+++ Input +++

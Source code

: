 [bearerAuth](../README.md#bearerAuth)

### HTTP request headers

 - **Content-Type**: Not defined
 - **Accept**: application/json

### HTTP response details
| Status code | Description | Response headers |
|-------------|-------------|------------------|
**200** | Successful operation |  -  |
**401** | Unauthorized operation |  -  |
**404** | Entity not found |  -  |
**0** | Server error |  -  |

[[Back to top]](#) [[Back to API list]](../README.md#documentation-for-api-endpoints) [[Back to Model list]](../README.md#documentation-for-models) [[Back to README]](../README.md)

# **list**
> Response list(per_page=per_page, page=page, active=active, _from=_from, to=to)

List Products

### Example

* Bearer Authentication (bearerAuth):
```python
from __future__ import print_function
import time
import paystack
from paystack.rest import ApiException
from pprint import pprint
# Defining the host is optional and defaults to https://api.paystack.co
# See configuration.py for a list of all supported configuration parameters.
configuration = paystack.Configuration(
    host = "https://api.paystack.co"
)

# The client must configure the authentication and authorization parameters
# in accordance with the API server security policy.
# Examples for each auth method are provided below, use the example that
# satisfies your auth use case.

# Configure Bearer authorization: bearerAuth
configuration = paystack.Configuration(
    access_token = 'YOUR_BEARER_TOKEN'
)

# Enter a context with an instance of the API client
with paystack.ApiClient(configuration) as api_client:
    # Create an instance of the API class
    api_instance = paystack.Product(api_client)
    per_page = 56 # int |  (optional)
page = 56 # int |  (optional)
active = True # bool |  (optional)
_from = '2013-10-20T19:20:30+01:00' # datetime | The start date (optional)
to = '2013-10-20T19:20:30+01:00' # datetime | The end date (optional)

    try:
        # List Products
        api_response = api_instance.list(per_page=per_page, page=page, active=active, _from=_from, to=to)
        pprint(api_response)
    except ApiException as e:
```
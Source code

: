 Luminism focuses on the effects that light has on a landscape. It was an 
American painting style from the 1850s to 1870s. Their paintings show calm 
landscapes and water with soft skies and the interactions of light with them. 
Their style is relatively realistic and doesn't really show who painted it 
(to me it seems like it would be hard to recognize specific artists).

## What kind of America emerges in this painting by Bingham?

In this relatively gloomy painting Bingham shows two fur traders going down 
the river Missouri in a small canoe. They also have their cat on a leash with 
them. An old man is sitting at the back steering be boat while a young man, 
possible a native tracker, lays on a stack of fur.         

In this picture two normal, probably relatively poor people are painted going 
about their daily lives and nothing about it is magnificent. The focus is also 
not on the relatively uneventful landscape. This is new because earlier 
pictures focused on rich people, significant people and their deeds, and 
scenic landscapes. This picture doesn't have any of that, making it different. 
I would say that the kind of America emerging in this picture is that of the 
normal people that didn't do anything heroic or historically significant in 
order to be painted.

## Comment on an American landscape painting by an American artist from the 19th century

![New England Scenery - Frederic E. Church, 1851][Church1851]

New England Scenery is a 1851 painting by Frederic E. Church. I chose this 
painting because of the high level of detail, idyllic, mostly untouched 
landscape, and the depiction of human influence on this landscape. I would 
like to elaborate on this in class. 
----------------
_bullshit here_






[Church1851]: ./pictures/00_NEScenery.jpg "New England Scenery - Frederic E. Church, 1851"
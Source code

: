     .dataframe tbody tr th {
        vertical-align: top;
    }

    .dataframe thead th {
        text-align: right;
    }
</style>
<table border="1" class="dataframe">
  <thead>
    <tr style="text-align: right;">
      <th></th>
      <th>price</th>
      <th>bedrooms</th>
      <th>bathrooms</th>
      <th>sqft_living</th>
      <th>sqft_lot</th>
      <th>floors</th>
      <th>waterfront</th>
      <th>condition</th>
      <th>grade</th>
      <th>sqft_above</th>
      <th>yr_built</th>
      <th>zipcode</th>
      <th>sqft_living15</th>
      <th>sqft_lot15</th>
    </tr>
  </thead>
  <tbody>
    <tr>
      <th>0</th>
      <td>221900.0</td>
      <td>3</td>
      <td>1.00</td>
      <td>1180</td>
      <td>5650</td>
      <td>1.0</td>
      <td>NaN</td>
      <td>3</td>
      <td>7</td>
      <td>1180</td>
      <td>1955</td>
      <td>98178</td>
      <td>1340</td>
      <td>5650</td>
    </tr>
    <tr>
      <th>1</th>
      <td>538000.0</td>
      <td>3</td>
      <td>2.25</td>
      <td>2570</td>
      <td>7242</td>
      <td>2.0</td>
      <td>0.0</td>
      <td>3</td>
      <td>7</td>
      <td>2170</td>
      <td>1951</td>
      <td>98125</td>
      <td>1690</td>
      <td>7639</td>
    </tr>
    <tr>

+++

# Action item
"pprint" is the string to look for; please copy every line of the records above where it appears.

# Response to this exercise
from pprint import pprint
        pprint(api_response)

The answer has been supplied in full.